Todos comenzaron a gritar.

Puede que despiertes a mitad de la noche saltando en tu cama cuando has estado cayendo en tu sueño. Es más, hay un montón de distintas razones por las cuales despertar en mitad de la noche y estar asustado. Sin embargo, la que nunca, nunca quisieras vivir es despertar por sentir tu cráneo crujir… por la mordida de un oso.

Sí, eso es posible y le sucedió a Dylan -a secas-, un joven de 19 años que estaba acampando en el Rancho Glacier View en Denver, Colorado, Estados Unidos, cuando despertó a las 4 de la madrugada sólo para encontrar su cabeza dentro de las fauces de un oso que intentaba sacarle de su saco de dormir.
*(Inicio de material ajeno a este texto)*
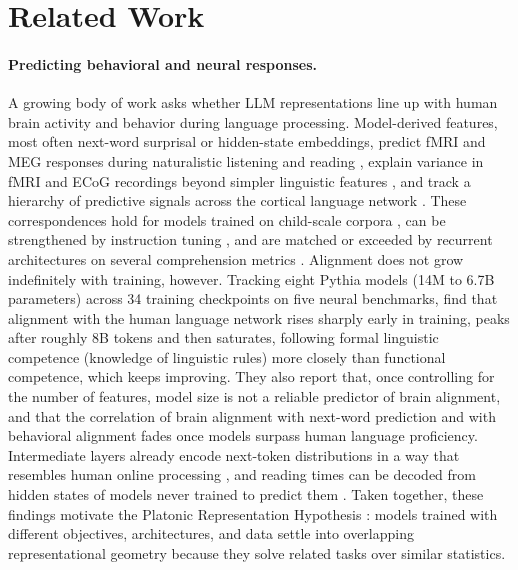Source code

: \section{Related Work}
\label{sec:related}

\paragraph{Predicting behavioral and neural responses.}
A growing body of work asks whether LLM representations line up with human brain activity and behavior during language processing. Model-derived features, most often next-word surprisal or hidden-state embeddings, predict fMRI and MEG responses during naturalistic listening and reading \citep{schrimpf2021neural,caucheteux2022brains,caucheteux2023evidence}, explain variance in fMRI and ECoG recordings beyond simpler linguistic features \citep{toneva2019interpreting}, and track a hierarchy of predictive signals across the cortical language network \citep{caucheteux2023evidence}. These correspondences hold for models trained on child-scale corpora \citep{hosseini2024artificial}, can be strengthened by instruction tuning \citep{aw2024instructiontuning}, and are matched or exceeded by recurrent architectures on several comprehension metrics \citep{michaelov2024revenge}. Alignment does not grow indefinitely with training, however. Tracking eight Pythia models (14M to 6.7B parameters) across 34 training checkpoints on five neural benchmarks, \citet{alkhamissi-etal-2025-language} find that alignment with the human language network rises sharply early in training, peaks after roughly 8B tokens and then saturates, following formal linguistic competence (knowledge of linguistic rules) more closely than functional competence, which keeps improving. They also report that, once controlling for the number of features, model size is not a reliable predictor of brain alignment, and that the correlation of brain alignment with next-word prediction and with behavioral alignment fades once models surpass human language proficiency. Intermediate layers already encode next-token distributions in a way that resembles human online processing \citep{kuribayashi2025humanlike}, and reading times can be decoded from hidden states of models never trained to predict them \citep{tsipidi2026probing}. Taken together, these findings motivate the Platonic Representation Hypothesis \citep{huh2024platonic}: models trained with different objectives, architectures, and data settle into overlapping representational geometry because they solve related tasks over similar statistics.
Fue entonces cuando, por instinto, comenzó a golpear al oso, despertando a sus compañeros que dormían cerca. Ellos comenzaron a meter ruido y molestar al oso para que se fuera.

Para sorpresa de todos, Dylan sólo tuvo heridas superficiales y, luego de una rápida visita al hospital, fue dado de alta.

Todo a pesar de que el oso logró arrastrarle entre 3 y 4 metros antes de que pudiese liberarse.

“El crujido que sentí, creo, eran sus dientes raspando mi cráneo mientras se clavaban”.

Dylan.

Glacier View Ranch
Glacier View Ranch

Nadie más resultó herido. Se cree que el atacante sería un oso negro, quienes no suelen ser agresivos, pero han tenido varios encuentros fortuitos en el sector en las últimas semanas.